QB versus T-Rac at LP

    I have more than a passing interest in pro football (get it--passing / pro football?) and a case filed in Tennessee and removed to federal court recently is simply too good to ignore for commentary. 

     Pro football players are always getting hurt.  In fact, one of the reasons the average career length in the NFL is only 3.2 years is the fact that a large number of players suffer career-ending or limiting injuries.  Almost all of those injuries occur either at practice or on the field of play during games as a result of collisions with other football players or sideline personnel, or are self-inflicted.  I think it's safe to say that most players do not expect to be injured by mascots, especially mascots in the form of racoons driving ATV derivatives.

     But that's what happened to quarterback Adrian McPherson of the New Orleans Saints in a pre-season game in August 2006.  McPherson was on the field (Nashville’s L.P. Field) warming up when T-Rac, the driving challenged mascot of the Tennessee Titans, ran over him with a motorized cart.  Blindsided by both the timing of the hit (quarterbacks in warm ups usually are not knocked down, although I took down Joe Kapp pre-game when he was with the Vikings in 1969) and its ferocity (who thought the mascot would be mechanized?), McPherson was injured badly enough so that he could not play for the rest of the season.  He filed suit in state court alleging a basic negligence tort against the Titans for failure to train its mascot to operate a motorized vehicle properly, at least with regard to players "of the opposite team."  Presumably, had T-Rac run over a Titan, his conduct would be somehow excused.

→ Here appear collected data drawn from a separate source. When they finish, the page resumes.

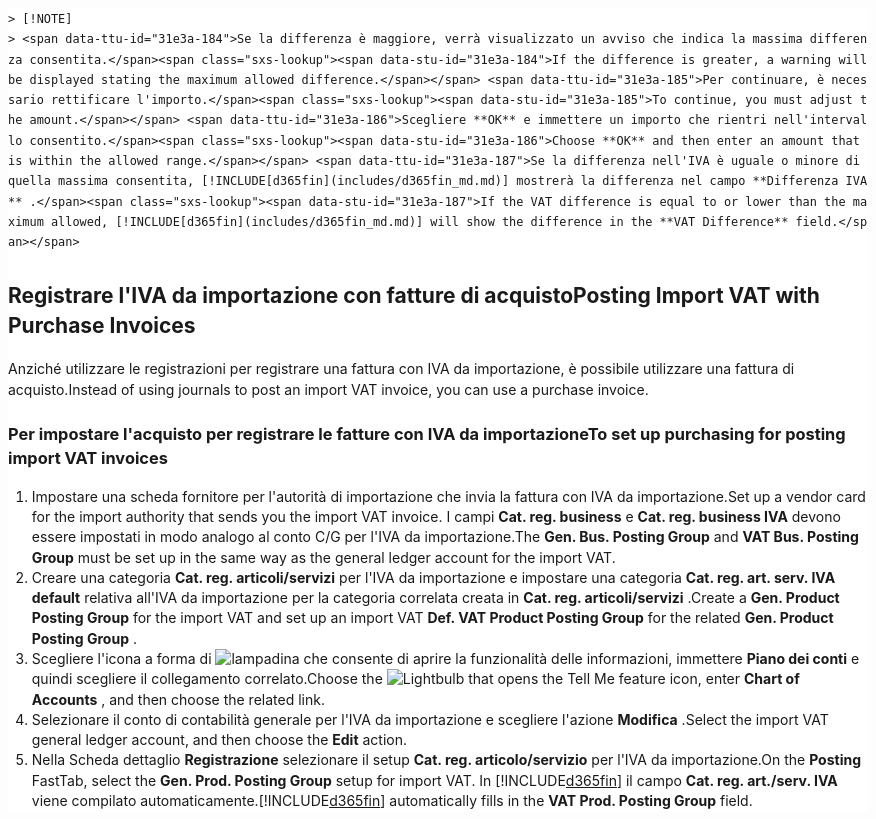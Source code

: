     > [!NOTE]  
    > <span data-ttu-id="31e3a-184">Se la differenza è maggiore, verrà visualizzato un avviso che indica la massima differenza consentita.</span><span class="sxs-lookup"><span data-stu-id="31e3a-184">If the difference is greater, a warning will be displayed stating the maximum allowed difference.</span></span> <span data-ttu-id="31e3a-185">Per continuare, è necessario rettificare l'importo.</span><span class="sxs-lookup"><span data-stu-id="31e3a-185">To continue, you must adjust the amount.</span></span> <span data-ttu-id="31e3a-186">Scegliere **OK** e immettere un importo che rientri nell'intervallo consentito.</span><span class="sxs-lookup"><span data-stu-id="31e3a-186">Choose **OK** and then enter an amount that is within the allowed range.</span></span> <span data-ttu-id="31e3a-187">Se la differenza nell'IVA è uguale o minore di quella massima consentita, [!INCLUDE[d365fin](includes/d365fin_md.md)] mostrerà la differenza nel campo **Differenza IVA** .</span><span class="sxs-lookup"><span data-stu-id="31e3a-187">If the VAT difference is equal to or lower than the maximum allowed, [!INCLUDE[d365fin](includes/d365fin_md.md)] will show the difference in the **VAT Difference** field.</span></span>  

## <a name="posting-import-vat-with-purchase-invoices"></a><span data-ttu-id="31e3a-188">Registrare l'IVA da importazione con fatture di acquisto</span><span class="sxs-lookup"><span data-stu-id="31e3a-188">Posting Import VAT with Purchase Invoices</span></span>
<span data-ttu-id="31e3a-189">Anziché utilizzare le registrazioni per registrare una fattura con IVA da importazione, è possibile utilizzare una fattura di acquisto.</span><span class="sxs-lookup"><span data-stu-id="31e3a-189">Instead of using journals to post an import VAT invoice, you can use a purchase invoice.</span></span>  

### <a name="to-set-up-purchasing-for-posting-import-vat-invoices"></a><span data-ttu-id="31e3a-190">Per impostare l'acquisto per registrare le fatture con IVA da importazione</span><span class="sxs-lookup"><span data-stu-id="31e3a-190">To set up purchasing for posting import VAT invoices</span></span>  
1. <span data-ttu-id="31e3a-191">Impostare una scheda fornitore per l'autorità di importazione che invia la fattura con IVA da importazione.</span><span class="sxs-lookup"><span data-stu-id="31e3a-191">Set up a vendor card for the import authority that sends you the import VAT invoice.</span></span> <span data-ttu-id="31e3a-192">I campi **Cat. reg. business** e **Cat. reg. business IVA** devono essere impostati in modo analogo al conto C/G per l'IVA da importazione.</span><span class="sxs-lookup"><span data-stu-id="31e3a-192">The **Gen. Bus. Posting Group** and **VAT Bus. Posting Group** must be set up in the same way as the general ledger account for the import VAT.</span></span>  
2. <span data-ttu-id="31e3a-193">Creare una categoria **Cat. reg. articoli/servizi** per l'IVA da importazione e impostare una categoria **Cat. reg. art. serv. IVA default** relativa all'IVA da importazione per la categoria correlata creata in **Cat. reg. articoli/servizi** .</span><span class="sxs-lookup"><span data-stu-id="31e3a-193">Create a **Gen. Product Posting Group** for the import VAT and set up an import VAT **Def. VAT Product Posting Group** for the related **Gen. Product Posting Group** .</span></span>  
3. <span data-ttu-id="31e3a-194">Scegliere l'icona a forma di ![lampadina che consente di aprire la funzionalità delle informazioni](media/ui-search/search_small.png "Informazioni sull'operazione che si desidera eseguire"), immettere **Piano dei conti** e quindi scegliere il collegamento correlato.</span><span class="sxs-lookup"><span data-stu-id="31e3a-194">Choose the ![Lightbulb that opens the Tell Me feature](media/ui-search/search_small.png "Tell me what you want to do") icon, enter **Chart of Accounts** , and then choose the related link.</span></span>  
4. <span data-ttu-id="31e3a-195">Selezionare il conto di contabilità generale per l'IVA da importazione e scegliere l'azione **Modifica** .</span><span class="sxs-lookup"><span data-stu-id="31e3a-195">Select the import VAT general ledger account, and then choose the **Edit** action.</span></span>  
5. <span data-ttu-id="31e3a-196">Nella Scheda dettaglio **Registrazione** selezionare il setup **Cat. reg. articolo/servizio** per l'IVA da importazione.</span><span class="sxs-lookup"><span data-stu-id="31e3a-196">On the **Posting** FastTab, select the **Gen. Prod. Posting Group** setup for import VAT.</span></span> <span data-ttu-id="31e3a-197">In [!INCLUDE[d365fin](includes/d365fin_md.md)] il campo **Cat. reg. art./serv. IVA** viene compilato automaticamente.</span><span class="sxs-lookup"><span data-stu-id="31e3a-197">[!INCLUDE[d365fin](includes/d365fin_md.md)] automatically fills in the **VAT Prod. Posting Group** field.</span></span>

     This case moves into the labor realm with the Titans' removal of the action to federal court.  Specifically, the Titans are claiming that being run over by a mascot is an injury arising out of McPherson's "performance as a professional football player in the NFL."  If this is true, the NFL collective bargaining agreement requires McPherson to file a grievance, rather than take his case to court.  Here's a link to a fairly damning picture of the offender, along with commentary from Gods of Sport.

    This could have some interesting ramifications -- it is clear that McPherson was injured on the field, although being run over by a reckless mascot hardly seems to be an injury relating to performance as a football player.  What would happen if a fan ran down onto the field and clubbed him with a frozen lemonade?  In any event, this case will sit in federal court, where the Titans are no doubt hoping the judge is a season ticket holder.